Best practices to optimise your website for visitors and search engines
Once you have all the basics of your website done and close to perfect, you’ll be wanting to kick back, relax and hit publish, yet there are a few last steps in the website launch checklist that will work wonders in optimising your site before it goes live.
These are quick easy steps, but will make a huge difference in the running of your website:
Why you need to optimise your website:
By now, you’ve found the perfect host for your site, and you have a design and content that you are happy with and you know your audience will love it too.
While that may have taken you some time to put together, there are always a few finishing touches on a website project and a final checklist to run through before you hit publish and start sharing it with the world. There is a lot of advice out there that advises you to solely optimise for google and search engines.
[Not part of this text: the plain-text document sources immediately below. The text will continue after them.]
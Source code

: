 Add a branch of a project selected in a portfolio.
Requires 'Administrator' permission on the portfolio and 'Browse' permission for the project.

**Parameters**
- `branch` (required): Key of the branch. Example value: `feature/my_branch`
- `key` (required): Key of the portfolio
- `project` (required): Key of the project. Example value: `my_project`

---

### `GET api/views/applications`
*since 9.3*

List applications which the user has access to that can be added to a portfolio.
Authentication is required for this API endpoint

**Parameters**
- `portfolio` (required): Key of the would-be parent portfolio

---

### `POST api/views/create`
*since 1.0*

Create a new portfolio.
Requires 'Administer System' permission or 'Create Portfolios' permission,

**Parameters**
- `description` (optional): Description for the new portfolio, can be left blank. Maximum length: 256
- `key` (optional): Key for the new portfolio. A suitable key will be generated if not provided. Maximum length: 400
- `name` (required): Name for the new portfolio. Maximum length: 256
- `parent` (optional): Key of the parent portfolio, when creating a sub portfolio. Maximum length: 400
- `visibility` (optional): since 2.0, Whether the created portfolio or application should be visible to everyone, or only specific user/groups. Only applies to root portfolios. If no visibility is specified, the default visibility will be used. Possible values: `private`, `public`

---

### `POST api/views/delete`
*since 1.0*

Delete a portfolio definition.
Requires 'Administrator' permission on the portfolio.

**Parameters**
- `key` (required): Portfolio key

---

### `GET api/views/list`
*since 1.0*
Yet, Google isn’t the one who’ll be buying your products. The prime reason this is advised, is simply that google is one of the most advanced search engines and gets the most traffic, its algorithms are forever changing, yet its prime directive is to make its visitors happy and get them as quickly as possible to the information that they are looking for.
So if google is sending you traffic, all good.
It’s a fine line, on the one hand, you need to appease the search engine technology while making the site attractive, clear, interesting and readable for your audience.
Making sure that your site and content is well organised, and that everything is easy to find with engaging content is the best route to success. Great websites load fast, are clear, concise and generous with what they share.
Once the visitors to your website are happy, google search bots will be happy and ideally, you’ll be happy too.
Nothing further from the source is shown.